All of the data below should be printed again word for word, pictures excluded.

*** Entries shown ***

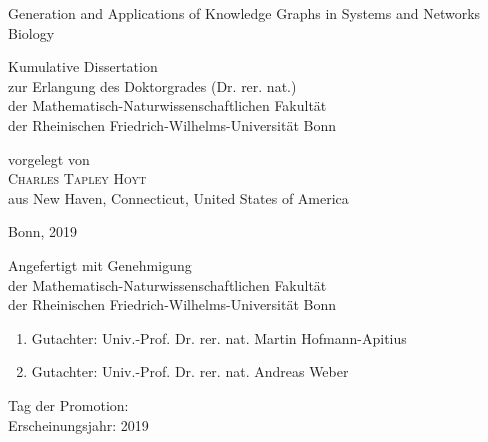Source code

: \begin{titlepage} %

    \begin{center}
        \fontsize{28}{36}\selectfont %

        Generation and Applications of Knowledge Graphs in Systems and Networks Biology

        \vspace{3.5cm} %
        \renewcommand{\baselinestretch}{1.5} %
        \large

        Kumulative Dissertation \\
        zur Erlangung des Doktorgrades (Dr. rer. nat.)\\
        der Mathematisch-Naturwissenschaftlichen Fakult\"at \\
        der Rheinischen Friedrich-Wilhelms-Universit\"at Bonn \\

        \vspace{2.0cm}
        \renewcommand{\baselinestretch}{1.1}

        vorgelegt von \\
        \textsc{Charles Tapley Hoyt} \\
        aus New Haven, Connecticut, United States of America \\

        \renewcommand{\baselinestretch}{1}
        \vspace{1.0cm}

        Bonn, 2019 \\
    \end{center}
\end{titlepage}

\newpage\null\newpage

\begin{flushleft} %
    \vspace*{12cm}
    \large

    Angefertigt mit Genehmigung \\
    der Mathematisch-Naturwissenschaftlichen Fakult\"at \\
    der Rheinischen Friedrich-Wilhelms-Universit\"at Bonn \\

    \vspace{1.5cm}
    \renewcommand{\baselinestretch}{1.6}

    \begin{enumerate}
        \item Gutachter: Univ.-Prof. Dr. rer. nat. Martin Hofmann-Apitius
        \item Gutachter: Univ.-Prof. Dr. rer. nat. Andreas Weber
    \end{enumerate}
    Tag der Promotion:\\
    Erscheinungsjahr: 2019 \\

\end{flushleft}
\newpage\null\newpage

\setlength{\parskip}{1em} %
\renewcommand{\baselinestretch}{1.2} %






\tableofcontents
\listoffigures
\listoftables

*** End of Entries shown ***

*Result below*.
Source code

: \begin{titlepage} %

    \begin{center}
        \fontsize{28}{36}\selectfont %

        Generation and Applications of Knowledge Graphs in Systems and Networks Biology

        \vspace{3.5cm} %
        \renewcommand{\baselinestretch}{1.5} %
        \large

        Kumulative Dissertation \\
        zur Erlangung des Doktorgrades (Dr. rer. nat.)\\
        der Mathematisch-Naturwissenschaftlichen Fakult\"at \\
        der Rheinischen Friedrich-Wilhelms-Universit\"at Bonn \\

        \vspace{2.0cm}
        \renewcommand{\baselinestretch}{1.1}

        vorgelegt von \\
        \textsc{Charles Tapley Hoyt} \\
        aus New Haven, Connecticut, United States of America \\

        \renewcommand{\baselinestretch}{1}
        \vspace{1.0cm}

        Bonn, 2019 \\
    \end{center}
\end{titlepage}

\newpage\null\newpage

\begin{flushleft} %
    \vspace*{12cm}
    \large

    Angefertigt mit Genehmigung \\
    der Mathematisch-Naturwissenschaftlichen Fakult\"at \\
    der Rheinischen Friedrich-Wilhelms-Universit\"at Bonn \\

    \vspace{1.5cm}
    \renewcommand{\baselinestretch}{1.6}

    \begin{enumerate}
        \item Gutachter: Univ.-Prof. Dr. rer. nat. Martin Hofmann-Apitius
        \item Gutachter: Univ.-Prof. Dr. rer. nat. Andreas Weber
    \end{enumerate}
    Tag der Promotion:\\
    Erscheinungsjahr: 2019 \\

\end{flushleft}
\newpage\null\newpage

\setlength{\parskip}{1em} %
\renewcommand{\baselinestretch}{1.2} %






\tableofcontents
\listoffigures
\listoftables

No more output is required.